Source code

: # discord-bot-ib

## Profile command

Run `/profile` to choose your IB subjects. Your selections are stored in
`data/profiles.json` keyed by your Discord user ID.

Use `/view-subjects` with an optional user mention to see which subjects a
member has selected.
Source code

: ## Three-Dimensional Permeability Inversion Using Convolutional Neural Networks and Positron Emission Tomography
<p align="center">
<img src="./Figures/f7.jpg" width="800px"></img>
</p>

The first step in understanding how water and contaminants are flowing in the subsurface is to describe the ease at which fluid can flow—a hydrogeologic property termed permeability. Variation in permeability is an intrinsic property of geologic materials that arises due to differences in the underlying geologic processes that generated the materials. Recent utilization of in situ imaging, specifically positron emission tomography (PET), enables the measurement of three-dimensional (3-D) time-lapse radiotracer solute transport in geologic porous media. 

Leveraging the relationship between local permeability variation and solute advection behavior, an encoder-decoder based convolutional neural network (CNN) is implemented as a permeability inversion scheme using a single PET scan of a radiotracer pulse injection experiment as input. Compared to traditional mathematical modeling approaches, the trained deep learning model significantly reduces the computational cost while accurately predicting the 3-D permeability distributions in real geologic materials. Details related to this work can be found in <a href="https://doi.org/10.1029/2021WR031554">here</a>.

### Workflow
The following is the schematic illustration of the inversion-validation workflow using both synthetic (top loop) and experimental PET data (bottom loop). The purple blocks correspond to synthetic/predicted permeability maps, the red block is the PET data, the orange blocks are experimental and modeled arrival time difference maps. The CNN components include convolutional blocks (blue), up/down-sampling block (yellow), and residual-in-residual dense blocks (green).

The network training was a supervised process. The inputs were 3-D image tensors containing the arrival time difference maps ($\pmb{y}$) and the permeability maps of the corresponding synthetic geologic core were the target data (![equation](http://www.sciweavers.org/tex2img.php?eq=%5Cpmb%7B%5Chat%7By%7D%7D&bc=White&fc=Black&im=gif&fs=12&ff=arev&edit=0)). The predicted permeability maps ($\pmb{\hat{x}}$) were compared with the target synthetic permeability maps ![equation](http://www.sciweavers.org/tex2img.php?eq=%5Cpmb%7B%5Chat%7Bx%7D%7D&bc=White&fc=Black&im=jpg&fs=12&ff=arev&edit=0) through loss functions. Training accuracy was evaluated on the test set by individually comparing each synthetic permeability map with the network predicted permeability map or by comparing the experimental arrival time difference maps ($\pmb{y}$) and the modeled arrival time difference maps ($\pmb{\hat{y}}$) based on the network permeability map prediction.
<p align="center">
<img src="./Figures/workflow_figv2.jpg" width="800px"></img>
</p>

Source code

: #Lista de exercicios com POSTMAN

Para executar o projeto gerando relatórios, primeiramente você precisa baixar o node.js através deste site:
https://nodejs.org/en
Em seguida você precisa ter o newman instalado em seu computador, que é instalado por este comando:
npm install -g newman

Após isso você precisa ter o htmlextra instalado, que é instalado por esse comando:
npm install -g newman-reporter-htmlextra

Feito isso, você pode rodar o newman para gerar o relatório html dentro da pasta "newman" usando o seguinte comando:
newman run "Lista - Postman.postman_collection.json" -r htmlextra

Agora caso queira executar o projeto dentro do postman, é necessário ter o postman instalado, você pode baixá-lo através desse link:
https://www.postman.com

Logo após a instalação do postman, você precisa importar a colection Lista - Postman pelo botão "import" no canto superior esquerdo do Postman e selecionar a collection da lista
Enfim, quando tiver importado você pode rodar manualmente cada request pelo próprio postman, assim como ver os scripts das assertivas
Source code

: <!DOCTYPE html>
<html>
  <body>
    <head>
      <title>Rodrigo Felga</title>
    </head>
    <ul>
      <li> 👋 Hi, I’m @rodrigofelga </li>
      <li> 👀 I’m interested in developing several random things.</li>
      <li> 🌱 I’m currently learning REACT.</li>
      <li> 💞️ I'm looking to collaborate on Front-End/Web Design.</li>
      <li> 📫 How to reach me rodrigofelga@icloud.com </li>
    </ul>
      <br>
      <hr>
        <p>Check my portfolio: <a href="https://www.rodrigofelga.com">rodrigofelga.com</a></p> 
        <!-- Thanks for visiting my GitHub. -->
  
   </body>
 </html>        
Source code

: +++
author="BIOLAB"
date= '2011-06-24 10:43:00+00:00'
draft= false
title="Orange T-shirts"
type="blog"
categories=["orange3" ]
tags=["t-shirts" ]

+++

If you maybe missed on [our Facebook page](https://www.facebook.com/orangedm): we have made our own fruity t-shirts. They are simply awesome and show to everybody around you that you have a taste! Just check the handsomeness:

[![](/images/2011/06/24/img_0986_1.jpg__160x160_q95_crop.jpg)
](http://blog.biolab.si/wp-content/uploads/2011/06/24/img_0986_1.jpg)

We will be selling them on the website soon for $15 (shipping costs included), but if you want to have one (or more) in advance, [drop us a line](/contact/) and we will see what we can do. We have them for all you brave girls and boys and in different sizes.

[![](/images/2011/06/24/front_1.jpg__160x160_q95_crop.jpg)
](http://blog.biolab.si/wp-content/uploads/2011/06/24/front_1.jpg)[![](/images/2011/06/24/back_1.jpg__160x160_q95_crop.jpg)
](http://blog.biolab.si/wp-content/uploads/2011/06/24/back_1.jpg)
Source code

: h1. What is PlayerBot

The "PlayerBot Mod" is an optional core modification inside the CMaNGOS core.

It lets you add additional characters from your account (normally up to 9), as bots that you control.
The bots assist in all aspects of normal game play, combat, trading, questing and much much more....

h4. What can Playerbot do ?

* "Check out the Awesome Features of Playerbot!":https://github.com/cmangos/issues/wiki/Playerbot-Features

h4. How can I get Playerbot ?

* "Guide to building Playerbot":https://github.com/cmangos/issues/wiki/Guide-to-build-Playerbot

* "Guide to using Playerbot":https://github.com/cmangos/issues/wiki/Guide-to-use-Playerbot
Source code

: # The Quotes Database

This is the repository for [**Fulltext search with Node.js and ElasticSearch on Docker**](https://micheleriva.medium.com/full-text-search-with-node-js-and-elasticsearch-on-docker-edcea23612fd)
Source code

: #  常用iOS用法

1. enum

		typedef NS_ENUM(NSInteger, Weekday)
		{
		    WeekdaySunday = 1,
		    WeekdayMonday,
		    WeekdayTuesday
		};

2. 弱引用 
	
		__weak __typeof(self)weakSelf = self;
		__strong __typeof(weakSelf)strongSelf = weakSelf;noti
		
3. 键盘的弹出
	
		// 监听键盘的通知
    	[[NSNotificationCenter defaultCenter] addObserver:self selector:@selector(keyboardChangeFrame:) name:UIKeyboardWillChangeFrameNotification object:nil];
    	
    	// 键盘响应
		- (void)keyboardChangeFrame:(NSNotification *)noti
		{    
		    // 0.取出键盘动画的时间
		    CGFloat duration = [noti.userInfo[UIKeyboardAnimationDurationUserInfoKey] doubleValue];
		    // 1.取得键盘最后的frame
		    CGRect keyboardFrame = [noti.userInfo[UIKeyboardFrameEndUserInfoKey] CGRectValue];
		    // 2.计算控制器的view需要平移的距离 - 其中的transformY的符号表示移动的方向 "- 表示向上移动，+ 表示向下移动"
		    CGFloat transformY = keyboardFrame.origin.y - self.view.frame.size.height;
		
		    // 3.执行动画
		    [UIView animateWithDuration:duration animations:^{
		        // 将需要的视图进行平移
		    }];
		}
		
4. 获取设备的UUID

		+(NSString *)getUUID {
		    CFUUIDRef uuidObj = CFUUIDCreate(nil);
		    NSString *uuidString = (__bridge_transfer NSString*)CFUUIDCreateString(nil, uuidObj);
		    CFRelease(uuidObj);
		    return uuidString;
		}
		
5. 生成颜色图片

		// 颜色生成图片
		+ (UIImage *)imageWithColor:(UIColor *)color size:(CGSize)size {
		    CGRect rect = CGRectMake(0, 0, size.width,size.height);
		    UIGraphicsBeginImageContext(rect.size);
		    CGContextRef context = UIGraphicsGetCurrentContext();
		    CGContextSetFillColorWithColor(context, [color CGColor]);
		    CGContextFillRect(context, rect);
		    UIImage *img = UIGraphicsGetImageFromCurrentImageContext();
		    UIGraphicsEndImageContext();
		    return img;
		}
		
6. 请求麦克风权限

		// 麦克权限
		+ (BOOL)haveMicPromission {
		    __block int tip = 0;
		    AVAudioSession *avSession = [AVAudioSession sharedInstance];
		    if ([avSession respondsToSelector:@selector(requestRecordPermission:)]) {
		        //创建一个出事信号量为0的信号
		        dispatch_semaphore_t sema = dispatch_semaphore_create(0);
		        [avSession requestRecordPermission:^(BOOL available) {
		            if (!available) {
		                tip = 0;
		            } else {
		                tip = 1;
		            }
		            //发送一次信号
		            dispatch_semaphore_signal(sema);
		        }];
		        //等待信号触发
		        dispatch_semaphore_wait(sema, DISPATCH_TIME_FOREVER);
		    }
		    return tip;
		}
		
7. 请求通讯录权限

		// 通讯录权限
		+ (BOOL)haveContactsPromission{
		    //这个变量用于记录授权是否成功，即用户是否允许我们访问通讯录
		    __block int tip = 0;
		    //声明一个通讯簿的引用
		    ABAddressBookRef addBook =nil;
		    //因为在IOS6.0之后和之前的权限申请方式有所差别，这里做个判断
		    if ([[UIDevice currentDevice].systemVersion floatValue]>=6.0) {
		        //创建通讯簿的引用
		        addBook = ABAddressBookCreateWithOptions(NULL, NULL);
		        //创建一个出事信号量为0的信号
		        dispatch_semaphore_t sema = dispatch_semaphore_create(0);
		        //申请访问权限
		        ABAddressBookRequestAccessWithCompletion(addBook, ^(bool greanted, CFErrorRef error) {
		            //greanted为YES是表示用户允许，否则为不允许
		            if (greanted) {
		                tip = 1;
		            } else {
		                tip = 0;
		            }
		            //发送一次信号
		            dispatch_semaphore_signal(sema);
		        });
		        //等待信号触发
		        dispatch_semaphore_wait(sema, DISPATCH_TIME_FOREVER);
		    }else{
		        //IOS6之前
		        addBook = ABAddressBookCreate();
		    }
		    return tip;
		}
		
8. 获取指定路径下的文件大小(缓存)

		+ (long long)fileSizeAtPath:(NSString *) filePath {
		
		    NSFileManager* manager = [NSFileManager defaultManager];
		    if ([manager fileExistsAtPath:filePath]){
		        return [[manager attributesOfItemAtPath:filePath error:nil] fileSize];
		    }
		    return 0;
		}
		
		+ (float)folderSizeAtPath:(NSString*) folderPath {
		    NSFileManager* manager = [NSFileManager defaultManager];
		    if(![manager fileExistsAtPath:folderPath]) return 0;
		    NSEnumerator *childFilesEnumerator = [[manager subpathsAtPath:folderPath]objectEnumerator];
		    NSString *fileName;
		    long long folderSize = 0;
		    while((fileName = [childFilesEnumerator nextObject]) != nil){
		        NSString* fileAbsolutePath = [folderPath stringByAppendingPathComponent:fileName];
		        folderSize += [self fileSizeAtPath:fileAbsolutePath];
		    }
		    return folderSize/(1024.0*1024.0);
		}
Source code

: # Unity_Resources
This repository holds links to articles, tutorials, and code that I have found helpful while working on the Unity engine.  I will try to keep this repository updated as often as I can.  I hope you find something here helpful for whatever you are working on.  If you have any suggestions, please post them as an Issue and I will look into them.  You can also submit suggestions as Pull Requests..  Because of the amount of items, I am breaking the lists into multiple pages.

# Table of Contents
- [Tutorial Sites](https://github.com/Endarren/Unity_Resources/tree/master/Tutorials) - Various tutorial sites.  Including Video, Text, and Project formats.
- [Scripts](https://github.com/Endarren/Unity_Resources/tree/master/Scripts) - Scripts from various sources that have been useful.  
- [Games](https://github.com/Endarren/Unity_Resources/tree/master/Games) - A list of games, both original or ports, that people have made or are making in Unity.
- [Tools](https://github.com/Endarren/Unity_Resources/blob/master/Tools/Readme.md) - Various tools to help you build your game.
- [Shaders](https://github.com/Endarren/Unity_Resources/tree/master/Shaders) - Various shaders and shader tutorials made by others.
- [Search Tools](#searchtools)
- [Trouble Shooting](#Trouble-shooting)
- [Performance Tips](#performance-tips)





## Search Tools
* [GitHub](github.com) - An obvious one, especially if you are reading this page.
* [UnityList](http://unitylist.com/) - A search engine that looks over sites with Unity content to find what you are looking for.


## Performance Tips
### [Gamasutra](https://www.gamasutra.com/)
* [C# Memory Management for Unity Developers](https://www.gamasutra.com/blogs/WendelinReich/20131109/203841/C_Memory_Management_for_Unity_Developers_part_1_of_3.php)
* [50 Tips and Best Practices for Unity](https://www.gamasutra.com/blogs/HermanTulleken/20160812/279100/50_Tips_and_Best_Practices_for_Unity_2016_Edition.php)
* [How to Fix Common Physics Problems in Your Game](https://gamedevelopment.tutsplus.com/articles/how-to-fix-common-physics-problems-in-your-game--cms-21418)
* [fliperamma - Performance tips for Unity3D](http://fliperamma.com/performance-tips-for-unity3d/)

------------------------------------------------------------------------

=== Required work ===
For each line in the data that contains the string "keyboardFrame", give a copy of that line.

=== Answer for the task ===
		    CGRect keyboardFrame = [noti.userInfo[UIKeyboardFrameEndUserInfoKey] CGRectValue];
		    CGFloat transformY = keyboardFrame.origin.y - self.view.frame.size.height;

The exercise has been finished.